My name was now Wanderer, yet her memories fit it just as well as my own. Except that my wandering was by choice. These flashes of memory were always tinged with the fear of the hunted. Not wandering, but running.
I tried not to feel pity. Instead, I worked to focus the memories. I didn’t need to see where she’d been, only where she was going. I sorted through the pictures that tied to the word Chicago , but none seemed to be anything more than random images. I widened my net. What was outside Chicago? Cold, I thought. It was cold, and there was some worry about that.
Where? I pushed, and the wall came back.
I exhaled in a gust. “Outside the city-in the wilderness… a state park, away from any habitations. It’s not somewhere she’d been before, but she knew how to get there.”
“How soon?” the Seeker asked.
“Soon.” The answer came automatically. “How long have I been here?”
“We let the host heal for nine days, just to be absolutely sure she was recovered,” the Healer told me. “Insertion was today, the tenth day.”
Ten days. My body felt a staggering wave of relief.
“Too late,” I said. “For the rendezvous point… or even the note.” I could feel the host’s reaction to this-could feel it much too strongly. The host was almost… smug.
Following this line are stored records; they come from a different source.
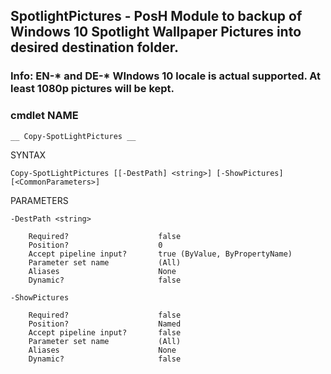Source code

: ## SpotlightPictures - PosH Module to backup of Windows 10 Spotlight Wallpaper Pictures into desired destination folder.

### Info: <b>EN-\*</b> and <b>DE-\*</b> WIndows 10 locale is actual supported. At least 1080p pictures will be kept.

### cmdlet NAME
    __ Copy-SpotLightPictures __

SYNTAX
    
```Copy-SpotLightPictures [[-DestPath] <string>] [-ShowPictures]  [<CommonParameters>]```


PARAMETERS
    
    -DestPath <string>

        Required?                    false
        Position?                    0
        Accept pipeline input?       true (ByValue, ByPropertyName)
        Parameter set name           (All)
        Aliases                      None
        Dynamic?                     false

    -ShowPictures

        Required?                    false
        Position?                    Named
        Accept pipeline input?       false
        Parameter set name           (All)
        Aliases                      None
        Dynamic?                     false
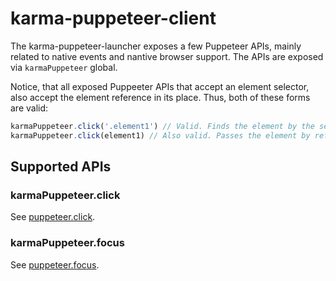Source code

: # karma-puppeteer-client

The karma-puppeteer-launcher exposes a few Puppeteer APIs, mainly related to native
events and nantive browser support. The APIs are exposed via `karmaPuppeteer` global.

Notice, that all exposed Puppeeter APIs that accept an element selector, also
accept the element reference in its place. Thus, both of these forms are valid:

```JavaScript
karmaPuppeteer.click('.element1') // Valid. Finds the element by the selector.
karmaPuppeteer.click(element1) // Also valid. Passes the element by reference.
```

## Supported APIs

### karmaPuppeteer.click

See [puppeteer.click](https://github.com/puppeteer/puppeteer/blob/v3.0.4/docs/api.md#pageclickselector-options).

### karmaPuppeteer.focus

See [puppeteer.focus](https://github.com/puppeteer/puppeteer/blob/v3.0.4/docs/api.md#pagefocusselector).
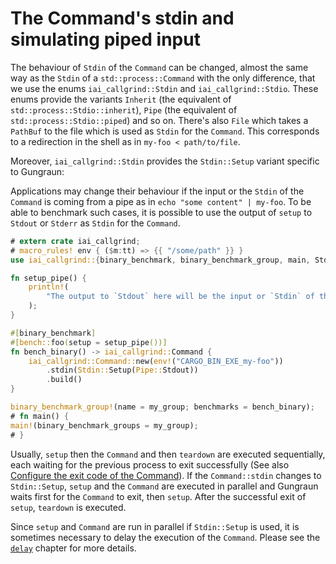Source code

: # The Command's stdin and simulating piped input

The behaviour of `Stdin` of the `Command` can be changed, almost the same way as
the `Stdin` of a `std::process::Command` with the only difference, that we use
the enums `iai_callgrind::Stdin` and `iai_callgrind::Stdio`. These enums provide
the variants `Inherit` (the equivalent of `std::process::Stdio::inherit`),
`Pipe` (the equivalent of `std::process::Stdio::piped`) and so on. There's also
`File` which takes a `PathBuf` to the file which is used as `Stdin` for the
`Command`. This corresponds to a redirection in the shell as in `my-foo <
path/to/file`.

Moreover, `iai_callgrind::Stdin` provides the `Stdin::Setup` variant specific to
Gungraun:

Applications may change their behaviour if the input or the `Stdin` of the
`Command` is coming from a pipe as in `echo "some content" | my-foo`. To be able
to benchmark such cases, it is possible to use the output of `setup` to `Stdout`
or `Stderr` as `Stdin` for the `Command`.

```rust
# extern crate iai_callgrind;
# macro_rules! env { ($m:tt) => {{ "/some/path" }} }
use iai_callgrind::{binary_benchmark, binary_benchmark_group, main, Stdin, Pipe};

fn setup_pipe() {
    println!(
        "The output to `Stdout` here will be the input or `Stdin` of the `Command`"
    );
}

#[binary_benchmark]
#[bench::foo(setup = setup_pipe())]
fn bench_binary() -> iai_callgrind::Command {
    iai_callgrind::Command::new(env!("CARGO_BIN_EXE_my-foo"))
        .stdin(Stdin::Setup(Pipe::Stdout))
        .build()
}

binary_benchmark_group!(name = my_group; benchmarks = bench_binary);
# fn main() {
main!(binary_benchmark_groups = my_group);
# }
```

Usually, `setup` then the `Command` and then `teardown` are executed
sequentially, each waiting for the previous process to exit successfully (See
also [Configure the exit code of the Command](./configuration/exit_code.md)). If
the `Command::stdin` changes to `Stdin::Setup`, `setup` and the `Command` are
executed in parallel and Gungraun waits first for the `Command` to exit,
then `setup`. After the successful exit of `setup`, `teardown` is executed.

Since `setup` and `Command` are run in parallel if `Stdin::Setup` is used, it is
sometimes necessary to delay the execution of the `Command`. Please see the
[`delay`](./configuration/delay.md) chapter for more details.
I allowed the words she thought to be spoken, so that I could learn from them. “He won’t be there.”
“He?” The Seeker pounced on the pronoun. “Who?”
The black wall slammed down with more force than she’d used before. She was the tiniest fraction of a second too late.
Again, the face filled my mind. The beautiful face with the golden tan skin and the light-flecked eyes. The face that stirred a strange, deep pleasure within me while I viewed it so clearly in my mind.